■ WHAT THE TASK REQUIRES
Repeat each entry word for word; the images are not part of the copy.

[Opening SUPPLIED MATERIAL section]

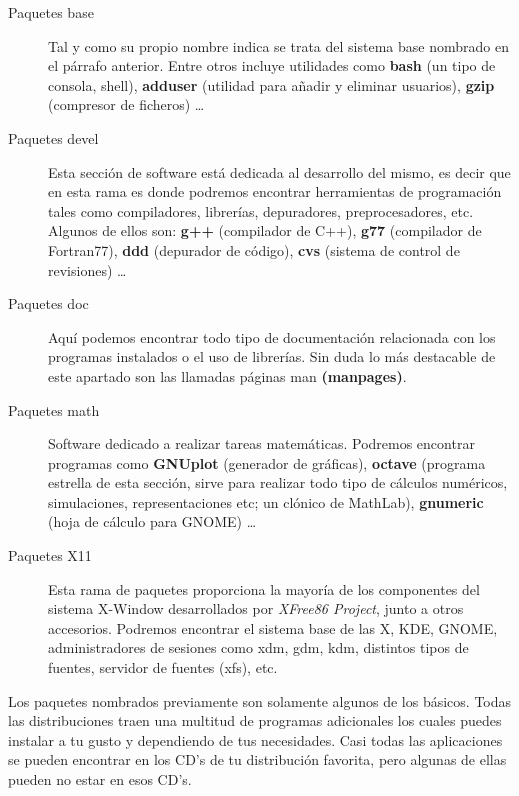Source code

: \begin{description}

\item[Paquetes base] Tal  y como su propio nombre indica  se trata del
sistema  base nombrado  en el  párrafo anterior.  Entre otros  incluye
utilidades como {\bf bash} (un  tipo de consola, shell), {\bf adduser}
(utilidad para añadir  y eliminar usuarios), {\bf  gzip} (compresor de
ficheros) \ldots

\item[Paquetes  devel]  Esta  sección  de software  está  dedicada  al
desarrollo del  mismo, es  decir que  en esta  rama es  donde podremos
encontrar  herramientas  de   programación  tales  como  compiladores,
librerías, depuradores,  preprocesadores, etc.  Algunos de  ellos son:
{\bf g++}  (compilador de C++),  {\bf g77} (compilador  de Fortran77),
{\bf  ddd} (depurador  de código),  {\bf cvs}  (sistema de  control de
revisiones) \ldots

\item[Paquetes doc] Aquí podemos  encontrar todo tipo de documentación
relacionada con  los programas instalados  o el uso de  librerías. Sin
duda lo más  destacable de este apartado son las  llamadas páginas man
{\bf (manpages)}.

\item[Paquetes math] Software dedicado  a realizar tareas matemáticas.
Podremos  encontrar   programas  como  {\bf  GNUplot}   (generador  de
gráficas),  {\bf octave}  (programa  estrella de  esta sección,  sirve
para  realizar   todo  tipo   de  cálculos   numéricos,  simulaciones,
representaciones etc; un clónico de  MathLab), {\bf gnumeric} (hoja de
cálculo para GNOME) \ldots

\item[Paquetes X11]  Esta rama de  paquetes proporciona la  mayoría de
los componentes  del sistema  X-Window desarrollados por  {\em XFree86
Project}, junto a otros accesorios. Podremos encontrar el sistema base
de las X, KDE, GNOME, administradores  de sesiones como xdm, gdm, kdm,
distintos tipos de fuentes, servidor de fuentes (xfs), etc.

\end{description}

Los  paquetes  nombrados  previamente  son solamente  algunos  de  los
básicos.  Todas las  distribuciones  traen una  multitud de  programas
adicionales los cuales puedes instalar a tu gusto y dependiendo de tus
necesidades. Casi  todas las aplicaciones  se pueden encontrar  en los
CD's  de tu  distribución favorita,  pero algunas  de ellas  pueden no
estar en esos CD's.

[Closing SUPPLIED MATERIAL section]

■ COMPLETED TASK
Source code

: \begin{description}

\item[Paquetes base] Tal  y como su propio nombre indica  se trata del
sistema  base nombrado  en el  párrafo anterior.  Entre otros  incluye
utilidades como {\bf bash} (un  tipo de consola, shell), {\bf adduser}
(utilidad para añadir  y eliminar usuarios), {\bf  gzip} (compresor de
ficheros) \ldots

\item[Paquetes  devel]  Esta  sección  de software  está  dedicada  al
desarrollo del  mismo, es  decir que  en esta  rama es  donde podremos
encontrar  herramientas  de   programación  tales  como  compiladores,
librerías, depuradores,  preprocesadores, etc.  Algunos de  ellos son:
{\bf g++}  (compilador de C++),  {\bf g77} (compilador  de Fortran77),
{\bf  ddd} (depurador  de código),  {\bf cvs}  (sistema de  control de
revisiones) \ldots

\item[Paquetes doc] Aquí podemos  encontrar todo tipo de documentación
relacionada con  los programas instalados  o el uso de  librerías. Sin
duda lo más  destacable de este apartado son las  llamadas páginas man
{\bf (manpages)}.

\item[Paquetes math] Software dedicado  a realizar tareas matemáticas.
Podremos  encontrar   programas  como  {\bf  GNUplot}   (generador  de
gráficas),  {\bf octave}  (programa  estrella de  esta sección,  sirve
para  realizar   todo  tipo   de  cálculos   numéricos,  simulaciones,
representaciones etc; un clónico de  MathLab), {\bf gnumeric} (hoja de
cálculo para GNOME) \ldots

\item[Paquetes X11]  Esta rama de  paquetes proporciona la  mayoría de
los componentes  del sistema  X-Window desarrollados por  {\em XFree86
Project}, junto a otros accesorios. Podremos encontrar el sistema base
de las X, KDE, GNOME, administradores  de sesiones como xdm, gdm, kdm,
distintos tipos de fuentes, servidor de fuentes (xfs), etc.

\end{description}

Los  paquetes  nombrados  previamente  son solamente  algunos  de  los
básicos.  Todas las  distribuciones  traen una  multitud de  programas
adicionales los cuales puedes instalar a tu gusto y dependiendo de tus
necesidades. Casi  todas las aplicaciones  se pueden encontrar  en los
CD's  de tu  distribución favorita,  pero algunas  de ellas  pueden no
estar en esos CD's.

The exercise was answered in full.